UCL publishes annual report on Bullying, Harassment and Sexual Misconduct
26 October 2020
UCL is today publishing its first annual report into bullying, harassment and sexual misconduct following the launch of Report + Support – which has been in place since February 2019.
Report + Support enables students and staff to report ‘anonymously’ or ‘contact an advisor’ to find out their options for support and resolution.
The publication of the annual report is part of UCL’s part of the commitment to improve transparency and build trust and confidence in reporting.
UCL is clear that these behaviours have always been unacceptable. The Report + Support reporting system can aid resolution and support. The university has also put in place a number of measures around prevention of misconduct such as the introduction of UCL’s Personal Relationship Policy in November 2020.
- A total of 376 reports, 63.3% reports were from staff, 23.4% from post-graduate Students, 11.4% from undergraduate Students and 0.6% from third party staff.
- 58.7 % reports related to bullying, 31.5% related to harassment and 9.6% reports related to sexual misconduct.
- 65.4% of reports made were anonymous, and 34.6% of students and staff had contacted an advisor. Anonymous reports have decreased 6% since the Six Month Insights Report.
Key reasons for reporting anonymously:
- I am concerned about the impact on current or future career, 17.1%
- Nothing would be done if I made a complaint, 15%
- I’m worried about being called a trouble maker, 12.2%
- I’m worried that the perpetrator would retaliate, 9.2%
- There were 24 formal student cases within the year. Outcomes varied from no further action, referred to police, suspension.
- There have been 37 formal cases raised by staff during the time period. Outcomes ranged from no further action to final written warning and dismissal.
Measures taken around bullying, harassment and sexual misconduct:
- UCL has launched an online reporting tool for students and staff to report issues of unacceptable behaviour; ‘Report + Support’ - which focuses on cultural and behaviour change.
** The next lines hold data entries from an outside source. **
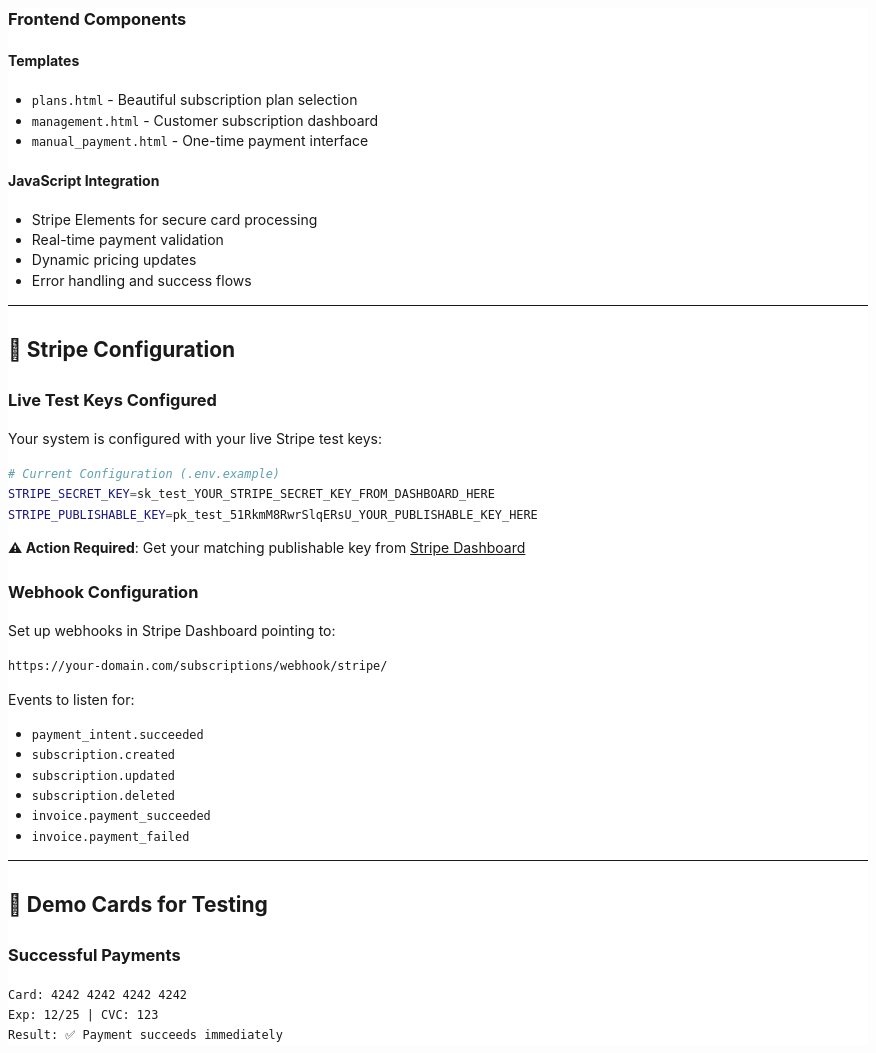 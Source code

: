 ### **Frontend Components**

#### **Templates**
- `plans.html` - Beautiful subscription plan selection
- `management.html` - Customer subscription dashboard
- `manual_payment.html` - One-time payment interface

#### **JavaScript Integration**
- Stripe Elements for secure card processing
- Real-time payment validation
- Dynamic pricing updates
- Error handling and success flows

---

## 🔑 **Stripe Configuration**

### **Live Test Keys Configured**

Your system is configured with your live Stripe test keys:

```bash
# Current Configuration (.env.example)
STRIPE_SECRET_KEY=sk_test_YOUR_STRIPE_SECRET_KEY_FROM_DASHBOARD_HERE
STRIPE_PUBLISHABLE_KEY=pk_test_51RkmM8RwrSlqERsU_YOUR_PUBLISHABLE_KEY_HERE
```

**⚠️ Action Required**: Get your matching publishable key from [Stripe Dashboard](https://dashboard.stripe.com/test/apikeys)

### **Webhook Configuration**

Set up webhooks in Stripe Dashboard pointing to:
```
https://your-domain.com/subscriptions/webhook/stripe/
```

Events to listen for:
- `payment_intent.succeeded`
- `subscription.created`
- `subscription.updated`
- `subscription.deleted`
- `invoice.payment_succeeded`
- `invoice.payment_failed`

---

## 🎯 **Demo Cards for Testing**

### **Successful Payments**
```
Card: 4242 4242 4242 4242
Exp: 12/25 | CVC: 123
Result: ✅ Payment succeeds immediately
```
- The tool is being accompanied by UCL’s first institution-wide campaign called ‘Full Stop’. This focuses on how all members of the UCL community can play an active role in shaping a welcoming and inclusive environment for students and staff. The campaign provides helpful resources and include calls to action at an individual, departmental/faculty and institutional level. Part of this requires that we no longer excuse poor behaviour, or minimise the experiences of those affected.
- Approved and implemented the new Prevention of Bullying, Harassment and Sexual Misconduct Policy, and revised the Personal Relationships Policy which prohibits relationships between students and staff where there is direct supervision.
- Engaged staff and PhD students in Where do you draw the line? training on preventing harassment and bullying. Almost 3,000 staff have received training to date. Taking the Lead training has also been delivered to 400 managers across UCL.
- Revised and delivered the Students’ Union UCL Active Bystander training. Since the 2015 academic year, 20,000 students have received Active Bystander training.
- Set up a Preventing Sexual Misconduct Strategy Group to oversee the work undertaken to ensure UCL provides a welcoming and inclusive environment for all students and staff.
- Established an agreement with Intersol Global to improve the quality and consistency of investigations.
- Banned the use of non-disclosure agreements in settlement agreements with staff or students who have raised genuine complaints of sexual misconduct, bullying or harassment.
- Established an institutional agreement with Rape Crisis South London for the provision of specialist outreach support and counselling, and a robust training package.
Writing in the foreword of the report, UCL President & Provost Professor Michael Arthur said: “The report makes for difficult reading. Not only are the figures concerning, but we must remind ourselves these are not just statistics, but staff and students lived experiences. Let me be clear, this behaviour has always been considered unacceptable. While UCL may not have been as effective as we could have been in tackling these behaviours in the past, we have made significant strides to improving the culture and action taken to support students and staff as outlined in this report.
“For example, our ‘Full stop’ campaign was visible all over campus and we have made good progress in establishing new policies, and increasing support and training for students. We have developed new processes, such as environmental investigations, to ensure that anonymous reports help inform preventative work within local areas. However, the number of anonymous reports suggests there is still work to be done to improve the trust in these processes.
“Myself and the senior leadership team are grateful to all those who have been contributing to these efforts and championing inclusion at UCL. We all need to play a significant role in challenging unacceptable behaviour, and role modelling the behaviour we want to see.”
Among other things listed in the full report in the coming year UCL intends to:
- Review and improve the investigation and disciplinary processes for students and staff raising concerns of bullying, harassment and sexual misconduct.
- Launch the Full Stop to racial harassment campaign, ‘Let’s talk about race’.
- Design and implement a new Intervention Framework for departments that are experiencing or perpetuating negative EDI behaviours, such as non-inclusive cultures, conflict, creating reports from students on EDI issues and so forth.